Humans keep many things memorized for themselves forever. But if he is unable to remember some things even after wanting, then he has to try to remember many things.
For scientists, it has always been a matter of research on how a person's brain remembers something. According to recent research, a big discovery has shown that some memories become distinct and long-lasting without any effort.
This research, which makes a very important discovery, has been published in Nature Communications. In this study, explaining the process of learning or remembering the brain, it is explained how this process makes the memory permanent and also reduces the interference in memories. This investigation can shed light on how a person maintains expectations and can accurately predict future events.
Memories are formed when the connections between the nerve cells sending and receiving signals in the brain become stronger. This process has long been believed to be related to changes in links that stimulate nearby nerve cells in the hippocampus, an important area of the brain responsible for recall.
In order for the brain to function healthily, these excitatory connections have to be reconciled with the inhibitory connections. The oppressive links slow down the activity of the nerve.
The role of changes in the strength of inhibitory connections was not previously noted, and researchers found that inhibitory connections, called neurons, in the nerve cell can also be strengthened.
Working with a computational neuroscientist at Imperial College London, researchers showed how this could make a lasting impression in the memory. In his study, we have first explored how two different inhibitory connections, which are made up of paparavelbumin and somatostatin expression neurons, can be varied and at the same time increase their strength as evoked stimulation.
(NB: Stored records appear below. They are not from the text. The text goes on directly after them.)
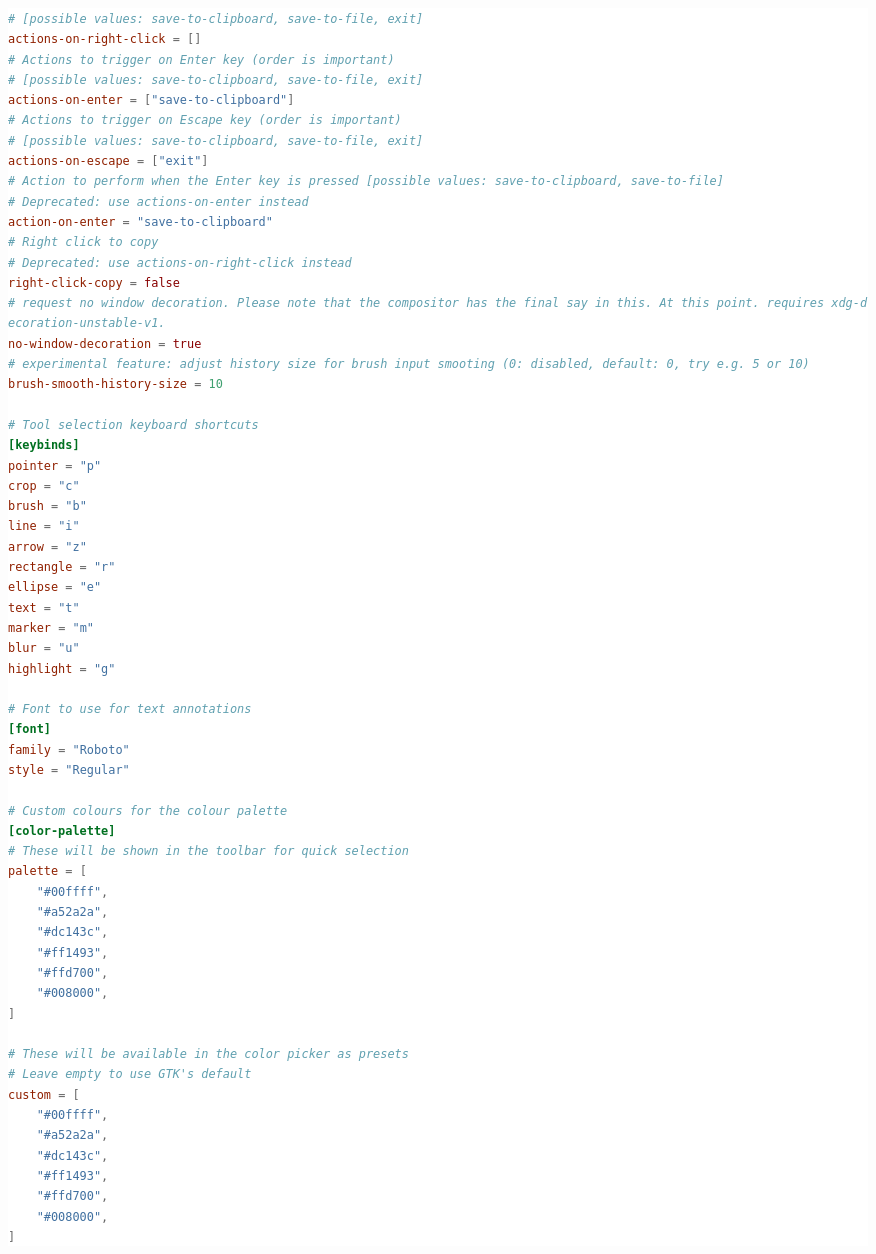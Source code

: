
 ```toml
# [possible values: save-to-clipboard, save-to-file, exit]
actions-on-right-click = []
# Actions to trigger on Enter key (order is important)
# [possible values: save-to-clipboard, save-to-file, exit]
actions-on-enter = ["save-to-clipboard"]
# Actions to trigger on Escape key (order is important)
# [possible values: save-to-clipboard, save-to-file, exit]
actions-on-escape = ["exit"]
# Action to perform when the Enter key is pressed [possible values: save-to-clipboard, save-to-file]
# Deprecated: use actions-on-enter instead
action-on-enter = "save-to-clipboard"
# Right click to copy
# Deprecated: use actions-on-right-click instead
right-click-copy = false
# request no window decoration. Please note that the compositor has the final say in this. At this point. requires xdg-decoration-unstable-v1.
no-window-decoration = true
# experimental feature: adjust history size for brush input smooting (0: disabled, default: 0, try e.g. 5 or 10)
brush-smooth-history-size = 10

# Tool selection keyboard shortcuts
[keybinds]
pointer = "p"
crop = "c"
brush = "b"
line = "i"
arrow = "z"
rectangle = "r"
ellipse = "e"
text = "t"
marker = "m"
blur = "u"
highlight = "g"

# Font to use for text annotations
[font]
family = "Roboto"
style = "Regular"

# Custom colours for the colour palette
[color-palette]
# These will be shown in the toolbar for quick selection
palette = [
    "#00ffff",
    "#a52a2a",
    "#dc143c",
    "#ff1493",
    "#ffd700",
    "#008000",
]

# These will be available in the color picker as presets
# Leave empty to use GTK's default
custom = [
    "#00ffff",
    "#a52a2a",
    "#dc143c",
    "#ff1493",
    "#ffd700",
    "#008000",
]
```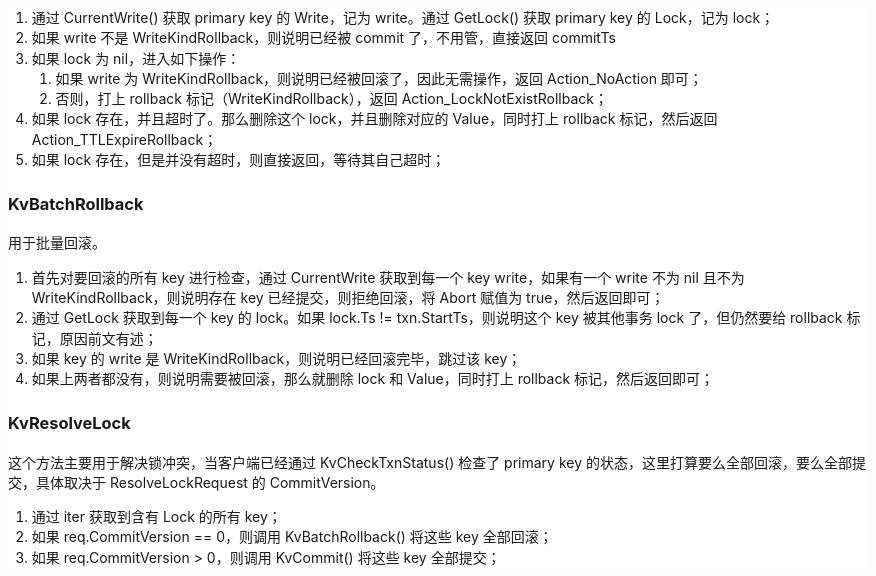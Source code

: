 1. 通过 CurrentWrite() 获取 primary key 的 Write，记为 write。通过 GetLock() 获取 primary key 的 Lock，记为 lock；
2. 如果 write 不是 WriteKindRollback，则说明已经被 commit 了，不用管，直接返回 commitTs
3. 如果 lock 为 nil，进入如下操作：
   1. 如果 write 为 WriteKindRollback，则说明已经被回滚了，因此无需操作，返回 Action_NoAction 即可；
   2. 否则，打上 rollback 标记（WriteKindRollback），返回 Action_LockNotExistRollback；
4. 如果 lock 存在，并且超时了。那么删除这个 lock，并且删除对应的 Value，同时打上 rollback 标记，然后返回 Action_TTLExpireRollback；
5. 如果 lock 存在，但是并没有超时，则直接返回，等待其自己超时；

### KvBatchRollback

用于批量回滚。

1. 首先对要回滚的所有 key 进行检查，通过 CurrentWrite 获取到每一个 key write，如果有一个 write 不为 nil 且不为 WriteKindRollback，则说明存在 key 已经提交，则拒绝回滚，将 Abort 赋值为 true，然后返回即可；
2. 通过 GetLock 获取到每一个 key 的 lock。如果 lock.Ts != txn.StartTs，则说明这个 key 被其他事务 lock 了，但仍然要给 rollback 标记，原因前文有述；
3. 如果 key 的 write 是 WriteKindRollback，则说明已经回滚完毕，跳过该 key；
4. 如果上两者都没有，则说明需要被回滚，那么就删除 lock 和 Value，同时打上 rollback 标记，然后返回即可；

### KvResolveLock

这个方法主要用于解决锁冲突，当客户端已经通过 KvCheckTxnStatus() 检查了 primary key 的状态，这里打算要么全部回滚，要么全部提交，具体取决于 ResolveLockRequest 的 CommitVersion。

1. 通过 iter 获取到含有 Lock 的所有 key；
2. 如果 req.CommitVersion == 0，则调用 KvBatchRollback() 将这些 key 全部回滚；
3. 如果 req.CommitVersion > 0，则调用 KvCommit() 将这些 key 全部提交；
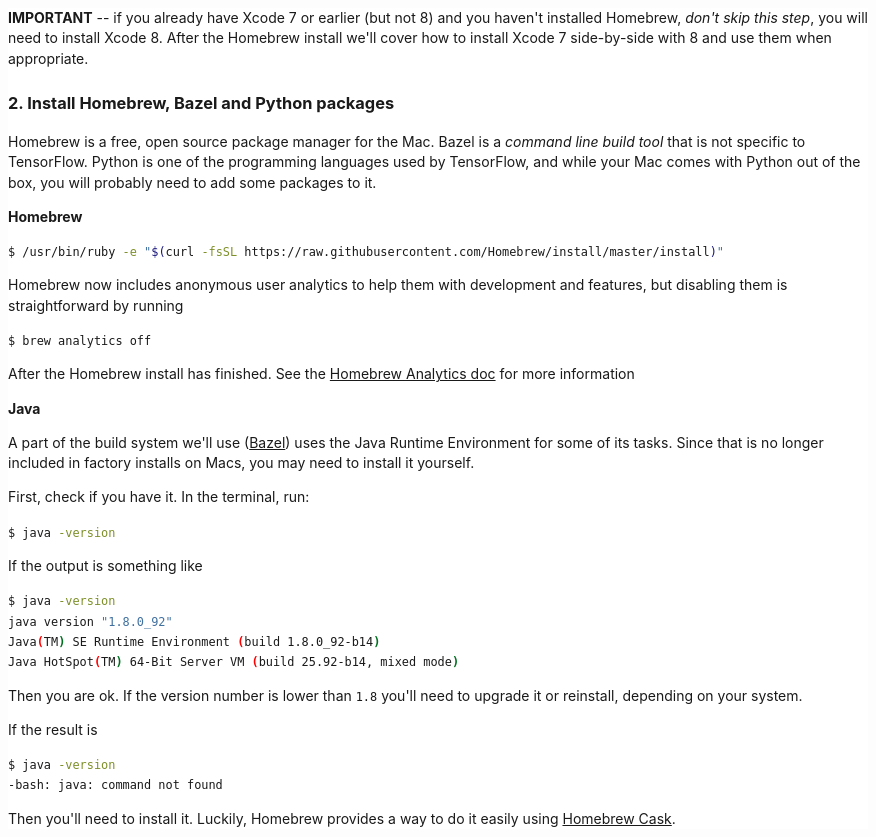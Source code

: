 **IMPORTANT** -- if you already have Xcode 7 or earlier (but not 8) and you haven't installed Homebrew, _don't skip this step_, you will need to install Xcode 8. After the Homebrew install we'll cover how to install Xcode 7 side-by-side with 8 and use them when appropriate.

### 2. Install Homebrew, Bazel and Python packages

Homebrew is a free, open source package manager for the Mac. Bazel is a _command line build tool_ that is not specific to TensorFlow. Python is one of the programming languages used by TensorFlow, and while your Mac comes with Python out of the box, you will probably need to add some packages to it.

**Homebrew**

```bash
$ /usr/bin/ruby -e "$(curl -fsSL https://raw.githubusercontent.com/Homebrew/install/master/install)"
```
Homebrew now includes anonymous user analytics to help them with development and features, but disabling them is straightforward by running

```bash
$ brew analytics off
```

After the Homebrew install has finished. See the [Homebrew Analytics doc](https://github.com/Homebrew/brew/blob/master/docs/Analytics.md) for more information

**Java**

A part of the build system we'll use ([Bazel](https://www.bazel.io/)) uses the Java Runtime Environment for some of its tasks. Since that is no longer included in factory installs on Macs, you may need to install it yourself.

First, check if you have it. In the terminal, run:

```bash
$ java -version
```

If the output is something like
```bash
$ java -version
java version "1.8.0_92"
Java(TM) SE Runtime Environment (build 1.8.0_92-b14)
Java HotSpot(TM) 64-Bit Server VM (build 25.92-b14, mixed mode)
```

Then you are ok. If the version number is lower than `1.8` you'll need to upgrade it or reinstall, depending on your system.

If the result is

```bash
$ java -version
-bash: java: command not found
```

Then you'll need to install it. Luckily, Homebrew provides a way to do it easily using [Homebrew Cask](https://caskroom.github.io/).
To excitatory connections.
In addition, computational modeling has also shown that inhibitory learning also enables the hippocampus to stabilize changes in the ability of stimuli to generate stimuli.
Dr. Matt Udakis, the first author of this research and Research Associate of the School of Physiology, Pharmacology, and Neuroscience, reported that when his entire team discovered two types of suppressive neurons that could change their connections and participate in learning, Everyone is very excited since then.
This also explains that all the memory does not disappear with new experiences. By investigating this research, we will be able to understand why this happens. Computer modeling also enabled us to learn how inhibitory learning can preserve memories for a long time and not have the possibility of interference.